Petke's response
Metro at the Millennium: Crime of the Century
December 20, 2006

As we slowly move through this offseason and into the New Year, anxiously awaiting the opening of the transfer window with promises of still-unseen greatness, let's look back at one of the most important events in Metro history, August 16th, 2000. The result on that day, a 4:3 defeat to the now-defunct Tampa Bay Mutiny, is all but an afterthought, but the events that transpired in that match had an effect well beyond the scoreboard.

Metro, playing as well as they ever had before and sitting near the top of the league, came into the mid-week affair on the heels of a terrific comeback victory over the Revs on the weekend. Alex Comas gave them an early lead in the 21nd minute, and all seemed well. Little did we know then that the event that will turn the Metro season and the fortunes of a number players would happen 14 minutes later. It was then that Mutiny striker Mamadou Diallo stepped on Metro goalie Mike Ammann.

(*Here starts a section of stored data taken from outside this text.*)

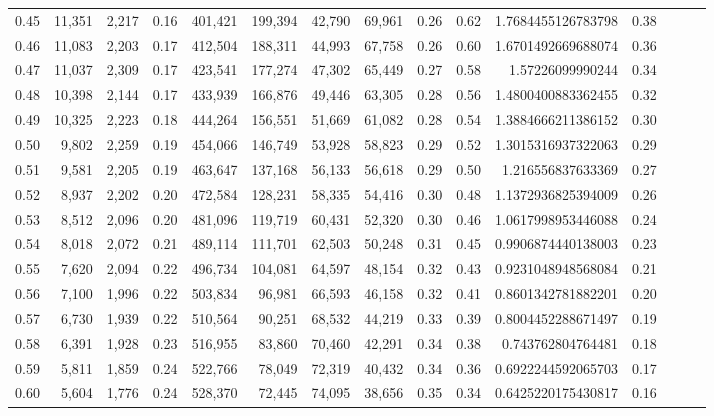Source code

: \begin{tabular}{rrrrrrrrrrrrrrr}
0.45 &  11,351 &  2,217 &  0.16 &  401,421 &  199,394 &   42,790 &   69,961 &  0.26 &  0.62 &    1.7684455126783798 &      0.38 \\
0.46 &  11,083 &  2,203 &  0.17 &  412,504 &  188,311 &   44,993 &   67,758 &  0.26 &  0.60 &    1.6701492669688074 &      0.36 \\
0.47 &  11,037 &  2,309 &  0.17 &  423,541 &  177,274 &   47,302 &   65,449 &  0.27 &  0.58 &      1.57226099990244 &      0.34 \\
0.48 &  10,398 &  2,144 &  0.17 &  433,939 &  166,876 &   49,446 &   63,305 &  0.28 &  0.56 &    1.4800400883362455 &      0.32 \\
0.49 &  10,325 &  2,223 &  0.18 &  444,264 &  156,551 &   51,669 &   61,082 &  0.28 &  0.54 &    1.3884666211386152 &      0.30 \\
0.50 &   9,802 &  2,259 &  0.19 &  454,066 &  146,749 &   53,928 &   58,823 &  0.29 &  0.52 &    1.3015316937322063 &      0.29 \\
0.51 &   9,581 &  2,205 &  0.19 &  463,647 &  137,168 &   56,133 &   56,618 &  0.29 &  0.50 &     1.216556837633369 &      0.27 \\
0.52 &   8,937 &  2,202 &  0.20 &  472,584 &  128,231 &   58,335 &   54,416 &  0.30 &  0.48 &    1.1372936825394009 &      0.26 \\
0.53 &   8,512 &  2,096 &  0.20 &  481,096 &  119,719 &   60,431 &   52,320 &  0.30 &  0.46 &    1.0617998953446088 &      0.24 \\
0.54 &   8,018 &  2,072 &  0.21 &  489,114 &  111,701 &   62,503 &   50,248 &  0.31 &  0.45 &    0.9906874440138003 &      0.23 \\
0.55 &   7,620 &  2,094 &  0.22 &  496,734 &  104,081 &   64,597 &   48,154 &  0.32 &  0.43 &    0.9231048948568084 &      0.21 \\
0.56 &   7,100 &  1,996 &  0.22 &  503,834 &   96,981 &   66,593 &   46,158 &  0.32 &  0.41 &    0.8601342781882201 &      0.20 \\
0.57 &   6,730 &  1,939 &  0.22 &  510,564 &   90,251 &   68,532 &   44,219 &  0.33 &  0.39 &    0.8004452288671497 &      0.19 \\
0.58 &   6,391 &  1,928 &  0.23 &  516,955 &   83,860 &   70,460 &   42,291 &  0.34 &  0.38 &     0.743762804764481 &      0.18 \\
0.59 &   5,811 &  1,859 &  0.24 &  522,766 &   78,049 &   72,319 &   40,432 &  0.34 &  0.36 &    0.6922244592065703 &      0.17 \\
0.60 &   5,604 &  1,776 &  0.24 &  528,370 &   72,445 &   74,095 &   38,656 &  0.35 &  0.34 &    0.6425220175430817 &      0.16 \\

\end{tabular}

Saying "stepped" is an understatement. Although we might never know if it was intentional or not, it sure looked like it was. It looked like Diallo could have held up his motion, and even if not, carry it out with less force. The outcome: for Ammann, three broken ribs, punctured lung, and facial laceration. For Diallo: nothing. In fact, he went on to score a hat-trick in the match, the last coming in overtime as the Mutiny pulled out a late victory.

We repeat, Diallo got nothing. For he already carried a yellow card, and the referee, some fool named Andrew Banes, decided against giving out the second that would have meant Diallo's marching orders. It did not matter that he had a history of violent play and was already suspended twice for that in 2000. It didn't matter that Ammann's pain was anything but unclear. Diallo played on; Ammann was carried off the field.

Four days later, Metro played Colorado. And they seemed to take it to another level, racing to a 5:1 lead behind two goals by Clint Mathis. But it was the fifth goal that was most memorable, as Mike Petke scored off a corner kick and revealed a shirt that said "August 16th: Crime of the Century" on the front and "Revenge is Coming" on the back. A few days later, the league fined him $250; exactly $250 more than what Diallo got for the Ammann stomp.

But the ramifications of Ammann's injury were more complex. With Tim Howard, who replaced Ammann in goal, scheduled to leave for the Sydney Olympics, Metro was suddenly without a goalkeeper. A mad scramble followed, which saw them scour the A-League and battle teams who didn't want to give up their starters. At the end, they went with Russell Payne from the Boston Bulldogs, who got his lone Metro playing time in the last eight minutes of that Colorado match, allowing two goals in that span. The other goalie loaned was Long Island Rough Riders' Paul Grafer, who quickly grew into the legend that few expected.

It's not that Grafer was a great goalie. It's not that Grafer's long, black pants that forever entered Metro lore. It's that Grafer became the first -- and so far (oh, so sadly!) only -- Metro goalie to win a playoff series, as he backstopped the club to a first round sweep against Dallas. (And we will close our eyes to his performance in the Open Cup semifinals; Open Cup loses are dime a dozen; that playoff series win... Oh, the horror of Metro fandom.)

Then, Chicago came calling in the MLS Cup semifinals, and Grafer was putrid in the opening 3:0 loss. Ammann, not fully recovered, made a remarkable start in game 2, and promptly recorded the first shutout in Metro playoff history in a 2:0 win. Then, in game 3, Chicago went up two, Adolfo Valencia got two back, his third gets called back for questionable offside, Ante Razov scores in the dying minutes, and the rest is history.

The rest is history, but we will never forget. The thuggery of Mamadou Diallo. The solidarity of Mike Petke. The victories of Paul Grafer. And the courage of Mike Ammann. Forever the King of East Rutherford.